HE old house of Leckie stands about six miles west of Stirling on that fair wooded slope which makes the foot-hills of the precipitous Lennox range, separating it from the flat Carse of Menteith, through which lowland Forth, deep-cradled in willowy banks, winds her eastward way to meet her Highland sister, impetuous Teith. Apt emblems, these two rivers, of the two races of men whose confines lay along their course of yore. The Teith, poured from the great lochs of Vennachar and Lubnaig, rushes out upon the plain with as much tumult as did of old the Highland caterans, swarming from mountain and glen to drive a prey: the Forth—silent, sullen, profound—flows with scarcely perceptible current, yet moves as resistlessly as men of Saxon blood to the appointed end.

A beautiful old house, designed for that combination of domestic ease with defensive qualities that was the aim of Scottish architects in the hazardous reign of Queen Mary. On the east side a wing has been thrown out to meet the more exacting requirements of the eighteenth century; but even that did not serve to satisfy a modern household, and in the nineteenth century a brand new mansion was erected; the ancient home, with all its chequered association, was evacuated, the green "pleuse" and flowery borders were ploughed up, and the old house was applied to the accommodation of workmen and their families.
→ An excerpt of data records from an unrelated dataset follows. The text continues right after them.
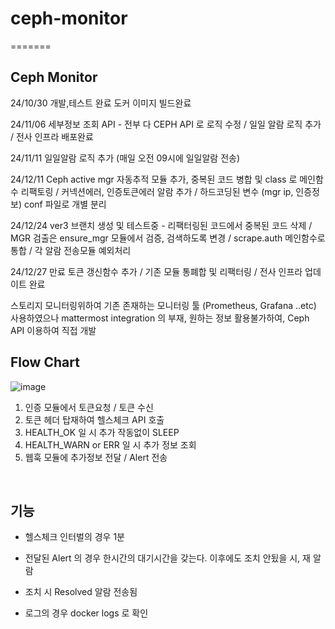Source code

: 
# ceph-monitor
=======
## Ceph Monitor
24/10/30 개발,테스트 완료 도커 이미지 빌드완료


24/11/06 세부정보 조회 API - 전부 다 CEPH API 로 로직 수정 / 일일 알람 로직 추가 / 전사 인프라 배포완료 


24/11/11 일일알람 로직 추가 (매일 오전 09시에 일일알람 전송)


24/12/11 Ceph active mgr 자동추적 모듈 추가, 중복된 코드 병합 및 class 로 메인함수 리팩토링 / 커넥션에러, 인증토큰에러 알람 추가 / 하드코딩된 변수 (mgr ip, 인증정보) conf 파일로 개별 분리


24/12/24 ver3 브랜치 생성 및 테스트중 - 리팩터링된 코드에서 중복된 코드 삭제 / MGR 검출은 ensure_mgr 모듈에서 검증, 검색하도록 변경 / scrape.auth 메인함수로 통합 / 각 알람 전송모듈 예외처리


24/12/27 만료 토큰 갱신함수 추가 / 기존 모듈 통폐합 및 리팩터링 / 전사 인프라 업데이트 완료

스토리지 모니터링위하여 기존 존재하는 모니터링 툴 (Prometheus, Grafana ..etc) 사용하였으나 mattermost integration 의 부재, 원하는 정보 활용불가하여, Ceph API 이용하여 직접 개발
<br>

## Flow Chart
![image](https://github.com/user-attachments/assets/417f5600-a038-43ae-9204-46bfc3a66a1c)

1. 인증 모듈에서 토큰요청 / 토큰 수신
2. 토큰 헤더 탑재하여 헬스체크 API 호출
3. HEALTH_OK 일 시 추가 작동없이 SLEEP
4. HEALTH_WARN or ERR 일 시 추가 정보 조회
5. 웹훅 모듈에 추가정보 전달 / Alert 전송
<br>

## 기능
- 헬스체크 인터벌의 경우 1분

- 전달된 Alert 의 경우 한시간의 대기시간을 갖는다. 이후에도 조치 안됬을 시, 재 알람

- 조치 시 Resolved 알람 전송됨

- 로그의 경우 docker logs 로 확인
Yet it was not upon the fine new terraces or among the flaunting parterres that Miss Wilson's choice of a subject fell, but under the time-worn walls, where a few flowers still linger, though the former inmates have passed away. The house, so far as it is inhabited, now serves for a working man's dwelling; and readers may be disposed to dispute its claim for a place among Scottish gardens. Indeed, it affords no example of successful cultivation. The flowers are but those whose constitution enables them to survive neglect and run wild; but the drawing illustrates so well those gleams and flashes of colour which we sometimes see reflected from a forgotten past, that I could not find it in my heart to put it aside.

In this instance the colour comes from two species of Tropaeolum—namely, the annual Indian Cress (T. nasturtium), and the perennial T. speciosum, which cottagers sometimes call, by easy transposition of consonants, the "petroleum plant." Both of these are natives of South America, and, like many others

from the same region, adapt themselves with remarkable readiness to the cool soil and humid air of the north. The exquisite beauty of the perennial species, with its delicate leafage, festoons of carmine blossom and blue berries, has been the despair of many English amateurs; for there are very few places south of Yorkshire where it will consent to flourish. Yet it is very capricious; establishing itself sometimes in the most unexpected way and in the least likely environment. Thus in Mrs. Benson's beautiful garden at Buckhurst in Sussex, on a dry, hot soil, this tropaeolum has possessed itself of some of the borders, over-running shrubs and walls as wantonly and irresistably as in any Scottish cottage garden.

Leckie, like most places in this central plain of Scotland, is rich in historic association. It belonged once to King Robert the Bruce, who, in 1326, gave half the lands to his ancient ally Malcolm, Earl of Lennox, receiving in exchange two plough-gates of land at Cardross on the Clyde, [Not Cardross on the Forth, which is only a few miles east of Leckie.] where he built himself a country house and spent his declining years in the usual pursuits of a country gentleman—hunting, hawking, farming and yachting. It was at Leckie that Prince Charlie lay after Lord George Murray had routed General Hawley at Falkirk. It was the last house he occupied in the Lowlands, setting forth thence in the dark days of January, 1746, on his ill-starred march to the north, where his star was to be quenched for evermore on Culloden Moor.